§ WHAT IS REQUIRED
Line by line, set down the following material again exactly.

§ EXCERPTED DATA
○ ○ ○ ○ ○

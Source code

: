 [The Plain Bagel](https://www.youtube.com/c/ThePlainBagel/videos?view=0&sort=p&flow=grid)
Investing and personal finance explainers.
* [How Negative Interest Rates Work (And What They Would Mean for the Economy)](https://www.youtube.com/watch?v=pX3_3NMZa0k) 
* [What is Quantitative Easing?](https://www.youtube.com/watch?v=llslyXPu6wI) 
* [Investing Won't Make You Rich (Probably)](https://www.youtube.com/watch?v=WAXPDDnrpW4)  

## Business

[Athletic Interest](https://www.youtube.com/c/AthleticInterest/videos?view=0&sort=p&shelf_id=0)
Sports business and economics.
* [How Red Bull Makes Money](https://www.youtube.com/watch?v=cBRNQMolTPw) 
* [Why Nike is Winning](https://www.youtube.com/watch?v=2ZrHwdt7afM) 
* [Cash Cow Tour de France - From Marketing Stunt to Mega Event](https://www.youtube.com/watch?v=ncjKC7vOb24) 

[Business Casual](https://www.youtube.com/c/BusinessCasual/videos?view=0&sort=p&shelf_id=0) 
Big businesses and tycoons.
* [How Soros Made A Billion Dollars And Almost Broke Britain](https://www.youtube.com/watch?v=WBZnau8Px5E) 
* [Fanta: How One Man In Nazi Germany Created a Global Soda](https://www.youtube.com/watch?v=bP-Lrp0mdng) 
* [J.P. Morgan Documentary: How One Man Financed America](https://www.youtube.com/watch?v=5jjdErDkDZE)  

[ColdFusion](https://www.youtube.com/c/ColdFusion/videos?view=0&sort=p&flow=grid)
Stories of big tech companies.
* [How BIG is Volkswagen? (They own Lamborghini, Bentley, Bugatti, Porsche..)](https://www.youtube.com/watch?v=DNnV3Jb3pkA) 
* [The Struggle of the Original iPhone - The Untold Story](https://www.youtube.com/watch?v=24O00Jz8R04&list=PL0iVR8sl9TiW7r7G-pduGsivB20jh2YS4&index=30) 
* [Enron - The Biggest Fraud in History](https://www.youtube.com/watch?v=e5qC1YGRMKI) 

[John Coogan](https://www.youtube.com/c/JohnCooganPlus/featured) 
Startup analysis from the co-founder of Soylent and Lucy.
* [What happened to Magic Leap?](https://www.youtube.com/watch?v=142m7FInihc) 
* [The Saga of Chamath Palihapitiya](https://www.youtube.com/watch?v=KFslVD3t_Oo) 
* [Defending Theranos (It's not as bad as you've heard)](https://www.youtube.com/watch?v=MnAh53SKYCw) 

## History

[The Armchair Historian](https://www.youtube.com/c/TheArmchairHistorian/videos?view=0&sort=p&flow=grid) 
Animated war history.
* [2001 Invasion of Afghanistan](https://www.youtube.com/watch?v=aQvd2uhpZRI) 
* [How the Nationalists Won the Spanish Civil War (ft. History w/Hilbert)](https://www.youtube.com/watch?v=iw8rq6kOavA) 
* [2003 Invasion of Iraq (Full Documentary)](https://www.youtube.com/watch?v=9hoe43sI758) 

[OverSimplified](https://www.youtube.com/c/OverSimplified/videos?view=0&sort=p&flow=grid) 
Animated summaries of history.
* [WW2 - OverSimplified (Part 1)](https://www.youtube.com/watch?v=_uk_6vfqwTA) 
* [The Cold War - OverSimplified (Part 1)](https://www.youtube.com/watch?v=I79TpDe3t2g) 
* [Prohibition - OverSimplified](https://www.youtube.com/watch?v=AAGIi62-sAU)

○ ○ ○ ○ ○

§ SOLUTION BELOW
Source code

: [The Plain Bagel](https://www.youtube.com/c/ThePlainBagel/videos?view=0&sort=p&flow=grid)
Investing and personal finance explainers.
* [How Negative Interest Rates Work (And What They Would Mean for the Economy)](https://www.youtube.com/watch?v=pX3_3NMZa0k) 
* [What is Quantitative Easing?](https://www.youtube.com/watch?v=llslyXPu6wI) 
* [Investing Won't Make You Rich (Probably)](https://www.youtube.com/watch?v=WAXPDDnrpW4)  

## Business

[Athletic Interest](https://www.youtube.com/c/AthleticInterest/videos?view=0&sort=p&shelf_id=0)
Sports business and economics.
* [How Red Bull Makes Money](https://www.youtube.com/watch?v=cBRNQMolTPw) 
* [Why Nike is Winning](https://www.youtube.com/watch?v=2ZrHwdt7afM) 
* [Cash Cow Tour de France - From Marketing Stunt to Mega Event](https://www.youtube.com/watch?v=ncjKC7vOb24) 

[Business Casual](https://www.youtube.com/c/BusinessCasual/videos?view=0&sort=p&shelf_id=0) 
Big businesses and tycoons.
* [How Soros Made A Billion Dollars And Almost Broke Britain](https://www.youtube.com/watch?v=WBZnau8Px5E) 
* [Fanta: How One Man In Nazi Germany Created a Global Soda](https://www.youtube.com/watch?v=bP-Lrp0mdng) 
* [J.P. Morgan Documentary: How One Man Financed America](https://www.youtube.com/watch?v=5jjdErDkDZE)  

[ColdFusion](https://www.youtube.com/c/ColdFusion/videos?view=0&sort=p&flow=grid)
Stories of big tech companies.
* [How BIG is Volkswagen? (They own Lamborghini, Bentley, Bugatti, Porsche..)](https://www.youtube.com/watch?v=DNnV3Jb3pkA) 
* [The Struggle of the Original iPhone - The Untold Story](https://www.youtube.com/watch?v=24O00Jz8R04&list=PL0iVR8sl9TiW7r7G-pduGsivB20jh2YS4&index=30) 
* [Enron - The Biggest Fraud in History](https://www.youtube.com/watch?v=e5qC1YGRMKI) 

[John Coogan](https://www.youtube.com/c/JohnCooganPlus/featured) 
Startup analysis from the co-founder of Soylent and Lucy.
* [What happened to Magic Leap?](https://www.youtube.com/watch?v=142m7FInihc) 
* [The Saga of Chamath Palihapitiya](https://www.youtube.com/watch?v=KFslVD3t_Oo) 
* [Defending Theranos (It's not as bad as you've heard)](https://www.youtube.com/watch?v=MnAh53SKYCw) 

## History

[The Armchair Historian](https://www.youtube.com/c/TheArmchairHistorian/videos?view=0&sort=p&flow=grid) 
Animated war history.
* [2001 Invasion of Afghanistan](https://www.youtube.com/watch?v=aQvd2uhpZRI) 
* [How the Nationalists Won the Spanish Civil War (ft. History w/Hilbert)](https://www.youtube.com/watch?v=iw8rq6kOavA) 
* [2003 Invasion of Iraq (Full Documentary)](https://www.youtube.com/watch?v=9hoe43sI758) 

[OverSimplified](https://www.youtube.com/c/OverSimplified/videos?view=0&sort=p&flow=grid) 
Animated summaries of history.
* [WW2 - OverSimplified (Part 1)](https://www.youtube.com/watch?v=_uk_6vfqwTA) 
* [The Cold War - OverSimplified (Part 1)](https://www.youtube.com/watch?v=I79TpDe3t2g) 
* [Prohibition - OverSimplified](https://www.youtube.com/watch?v=AAGIi62-sAU)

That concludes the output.